Network instability in a lifecycle of the Pod with PSQL service

Products

VMware NSX

Issue/Introduction

The pod is a standalone pod (ie: not part of any replicaset), or a member of non-standard K8S replica sets such as StrimziSets.
The pod is deleted and recreated. The new pod is scheduled on the same worker node as the old one.

Ncp will log a message with the port info for the new pod:

[nsx@6876 comp="nsx-container-ncp" subcomp="ncp" level="INFO"] nsx_ujo.ncp.nsx.manager.container_service Created port <port_id> with ip <PORT_IP> and mac <PORT_MAC> for container <K8S_POD_ID>

After receiving the CNI ADD message, nsx-node-agent will log one or more messages like:

[nsx@6876 comp="nsx-container-node" subcomp="nsx_node_agent" level="INFO"] nsx_ujo.agent.cni_watcher Skip an exsiting CIF config for container nsx.<namespace>.<pod_name> until backoff expires. Last used at <timestamp>

nsx-node-agent eventually returns CNI response with incorrect IP/MAC address will log the following one:

[nsx@6876 comp="nsx-container-node" subcomp="nsx_node_agent" level="INFO"] nsx_ujo.agent.cni_watcher Sent network configuration back to CNI for container <namespace>.<pod_name>: {'return_code': '200', 'return_status': 'OK', 'ip_address': <WRONG_IP>, 'gateway_ip': '<GW_IP>', 'mac_address': <WRONG_MAC>, 'vlan_id': <WRONG_VLAN_ID>}

It will appear value WRONG_IP != PORT_IP

A few seconds later nsx-node-agent receive a hyperbus update with the "correct" IP address.

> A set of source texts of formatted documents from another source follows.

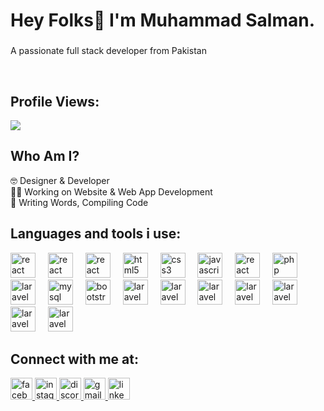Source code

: <h1 align="left">Hey Folks👋 I'm Muhammad Salman.</h1>

###

<p align="left">A passionate full stack developer from Pakistan</p>


<br clear="both">

<h2 align="left">Profile Views:</h2>
<div align="left">
  <img src="https://profile-counter.glitch.me/salman-hussain21/count.svg?"  />
</div>

###

<h2 align="left">Who Am I?</h2>


<p align="left">🤓 Designer & Developer<br>👩‍💻 Working on Website & Web App Development<br>📝 Writing Words, Compiling Code</p>

###


<h2 align="left">Languages and tools i use:</h2>


<div align="left">
    <img src="https://skillicons.dev/icons?i=figma" height="40" alt="react logo"  />
  <img width="12" />
      <img src="https://skillicons.dev/icons?i=photoshop" height="40" alt="react logo"  />
  <img width="12" />
        <img src="https://skillicons.dev/icons?i=illustrator" height="40" alt="react logo"  />
  <img width="12" />
  <img src="https://cdn.jsdelivr.net/gh/devicons/devicon/icons/html5/html5-original.svg" height="40" alt="html5 logo"  />
  <img width="12" />
  <img src="https://cdn.jsdelivr.net/gh/devicons/devicon/icons/css3/css3-original.svg" height="40" alt="css3 logo"  />
  <img width="12" />
  <img src="https://cdn.jsdelivr.net/gh/devicons/devicon/icons/javascript/javascript-original.svg" height="40" alt="javascript logo"  />
  <img width="12" />
  <img src="https://skillicons.dev/icons?i=react" height="40" alt="react logo"  />
  <img width="12" />
  <img src="https://cdn.jsdelivr.net/gh/devicons/devicon/icons/php/php-original.svg" height="40" alt="php logo"  />
  <img width="12" />
  <img src="https://skillicons.dev/icons?i=laravel" height="40" alt="laravel logo"  />
  <img width="12" />
  <img src="https://cdn.jsdelivr.net/gh/devicons/devicon/icons/mysql/mysql-original.svg" height="40" alt="mysql logo"  />
  <img width="12" />
  <img src="https://cdn.jsdelivr.net/gh/devicons/devicon/icons/bootstrap/bootstrap-original.svg" height="40" alt="bootstrap logo"  />
    <img width="12" />
  <img src="https://skillicons.dev/icons?i=cs" height="40" alt="laravel logo"  />
  <img width="12" />
  <img src="https://skillicons.dev/icons?i=angular" height="40" alt="laravel logo"  />
    <img width="12" />
  <img src="https://skillicons.dev/icons?i=typescript" height="40" alt="laravel logo"  />
      <img width="12" />
  <img src="https://skillicons.dev/icons?i=dotnet" height="40" alt="laravel logo"  />
        <img width="12" />
  <img src="https://skillicons.dev/icons?i=cs" height="40" alt="laravel logo"  />
          <img width="12" />
  <img src="https://skillicons.dev/icons?i=wordpress" height="40" alt="laravel logo"  />
            <img width="12" />
  <img src="https://skillicons.dev/icons?i=webflow" height="40" alt="laravel logo"  />
</div>

###

<div align="left">
</div>

<h2 align="left">Connect with me at:</h2>
<div align="left">
  <a href="https://www.facebook.com/profile.php?id=100064538961276" target="_blank">
    <img src="https://img.shields.io/static/v1?message=Facebook&logo=facebook&label=&color=1877F2&logoColor=white&labelColor=&style=for-the-badge" height="35" alt="facebook logo"  />
  </a>
  <a href="https://www.instagram.com/salmannhussain_/" target="_blank">
    <img src="https://img.shields.io/static/v1?message=Instagram&logo=instagram&label=&color=E4405F&logoColor=white&labelColor=&style=for-the-badge" height="35" alt="instagram logo"  />
  </a>
  <a href="855769783525179433" target="_blank">
    <img src="https://img.shields.io/static/v1?message=Discord&logo=discord&label=&color=7289DA&logoColor=white&labelColor=&style=for-the-badge" height="35" alt="discord logo"  />
  </a>
  <a href="salmanhussain2111@gmail.com" target="_blank">
    <img src="https://img.shields.io/static/v1?message=Gmail&logo=gmail&label=&color=D14836&logoColor=white&labelColor=&style=for-the-badge" height="35" alt="gmail logo"  />
  </a>
  <a href="https://www.linkedin.com/in/muhammad-salman-922768318/" target="_blank">
    <img src="https://img.shields.io/static/v1?message=LinkedIn&logo=linkedin&label=&color=0077B5&logoColor=white&labelColor=&style=for-the-badge" height="35" alt="linkedin logo"  />
  </a>
</div>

The message will look like the following one:

[nsx@6876 comp="nsx-container-node" subcomp="nsx_node_agent" level="INFO"] nsx_ujo.agent.hyperbus_service Put app_id nsx.<namespace>.<pod_name>% with IP <PORT_IP>, MAC <PORT_MAC>, gateway <GW_IP>, vlan <VLAN_ID> ,CIF <PORT_ATTACHMENT_ID>, wait_for_sync False into queue for hyperbus ADD,current size: <INT_VALUE>

Environment

NSX 4.2.X.X

NCP 4.X

Cause

The nsx-node-agent configures the pod network interface with a wrong IP address. In such case the pod will NOT be able to send/receive ANY traffic.

This can happen only for standalone pods and member of replicasets such as StrimziSet, and only if:

The pod is deleted/recreated
Both the "old" and "new" pod are schedule to the same host
There is a delay of more than 15 seconds between the CNI ADD message from kubelet and the hyperbus update message from the ESX host

If the above conditions are met, nsx-node-agent will use a stale cache entry to configure the pod network interface, which will have an IP and MAC different from the expected ones. As a consequence, all the traffic originated from this pod will be dropped by the NSX spoofguard filter.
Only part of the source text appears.